Aqua’s reservoirs and the surrounding lands are home to many native species of concern. For example, the Pickering Reservoir in Chester County, Pennsylvania attracts rare and endangered species including the redbelly turtle, nesting bald eagles and great blue herons, as well as rare plants like the netted chainfern.
Aqua plays an active role in protecting and restoring these land and water habitats in the communities we serve. Such habitats are essential for biodiversity, as well as for source water protection. Currently, we protect more than 7,600 acres of lands and habitats at over a dozen locations across our eight states.
Restoration by the numbers
We are committed to doing all we can to preserve natural habitats, from planting trees and participating in stream cleanups to supporting grant programs that serve to improve water and habitat quality. Aqua staff also volunteer their time to restore natural habitats by removing invasive plants and planting natives.

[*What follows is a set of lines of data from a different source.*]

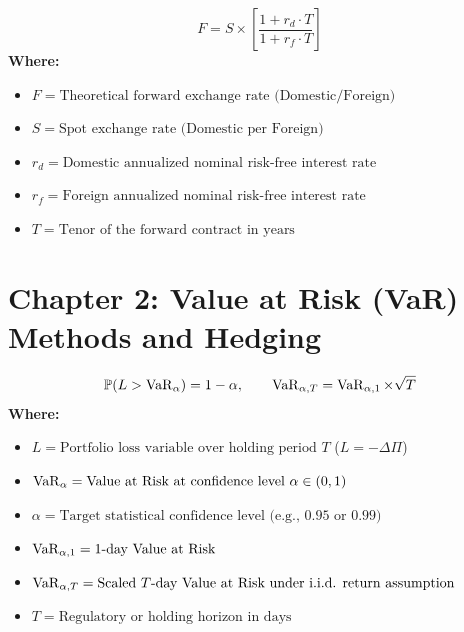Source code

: \begin{formulabox}
\begin{equation}
F = S \times \left[\frac{1 + r_d \cdot T}{1 + r_f \cdot T}\right]
\end{equation}
\textbf{Where:}
\begin{itemize}[noitemsep, topsep=2pt]
    \item $F = \text{Theoretical forward exchange rate (Domestic/Foreign)}$
    \item $S = \text{Spot exchange rate (Domestic per Foreign)}$
    \item $r_d = \text{Domestic annualized nominal risk-free interest rate}$
    \item $r_f = \text{Foreign annualized nominal risk-free interest rate}$
    \item $T = \text{Tenor of the forward contract in years}$
\end{itemize}
\end{formulabox}

\section*{Chapter 2: Value at Risk (VaR) Methods and Hedging}

\begin{formulabox}
\begin{equation}
\Prob(L > \VaR_\alpha) = 1 - \alpha, \qquad \VaR_{\alpha, T} = \VaR_{\alpha, 1} \times \sqrt{T}
\end{equation}
\textbf{Where:}
\begin{itemize}[noitemsep, topsep=2pt]
    \item $L = \text{Portfolio loss variable over holding period } T$ ($L = -\Delta \Pi$)
    \item $\VaR_\alpha = \text{Value at Risk at confidence level } \alpha \in (0, 1)$
    \item $\alpha = \text{Target statistical confidence level (e.g., 0.95 or 0.99)}$
    \item $\VaR_{\alpha, 1} = \text{1-day Value at Risk}$
    \item $\VaR_{\alpha, T} = \text{Scaled } T\text{-day Value at Risk under i.i.d. return assumption}$
    \item $T = \text{Regulatory or holding horizon in days}$
\end{itemize}
\end{formulabox}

Additionally, our Green Lane Bird Sanctuary in Montgomery County, Pennsylvania aims to protect resident and migrating waterfowl in an Audubon Important Bird Area, where more than 270 bird species have been recorded.
Freshwater Mussel Recovery Program
Aqua is working with partners in the Delaware River Basin to bring back native freshwater mussel populations. Aqua is aiding the Freshwater Mussel Recovery Program being conducted at its Green Lane Reservoir by researchers at the Academy of Natural Sciences of Drexel University and the Partnership for the Delaware Estuary. If successful, these mussels will help restore natural populations and enhance habitat quality.
Aqua also has strict boating and quarantine policies, which have successfully prevented invasive mussel species, such as zebra mussels, from infesting these waters.
In Illinois, Aqua has taken a leadership role in working to protect water sources from nutrient runoff, which can negatively impact drinking water quality. Efforts have included working with local farmers to reduce nitrate runoff from agricultural activity into streams, rivers and lakes, including the Kankakee River, our water source for nearly 80,000 customers.
Aqua Illinois raises awareness and educates the local communities, lawmakers and the farmers about the importance of the Kankakee River, not only as a water source, but as a natural resource to the region. As a result, local farmers now plant cover crops, which significantly reduce nutrient runoff.
We have also partnered with the Illinois Farm Bureau and Illinois Fertilizer and Chemical Company to reduce nitrate runoff into Lake Vermilion.
Aqua Illinois, in association with the Lake Vermilion Water Quality Coalition, has hosted an annual Lake Vermilion Clean-Up Day for 14 years in a row. The event, which kicks off each year at Lake Vermilion County Park, was instituted to enhance the natural beauty and overall cleanliness of one of Vermilion County’s most vital natural resources.
2017 was the inaugural “Urban Turtle Festival," hosted by the Little River Wetland Project at Eagle Marsh in Fort Wayne, Indiana. Aqua Indiana's Midwest Wastewater Treatment Plant discharges into the Graham McCullough Ditch, which during high flow events flows into the wetland area.
In addition to Aqua Indiana's financial support for the event, we also participated, by educating attendees about the discovery of three endangered Blandings turtles in the marsh. “The presence of the endangered turtles in the backyard of our treatment facility is an affirmation that our wastewater treatment process is second to none," said Area Manager Jeff Gard who, along with his team, runs the plant.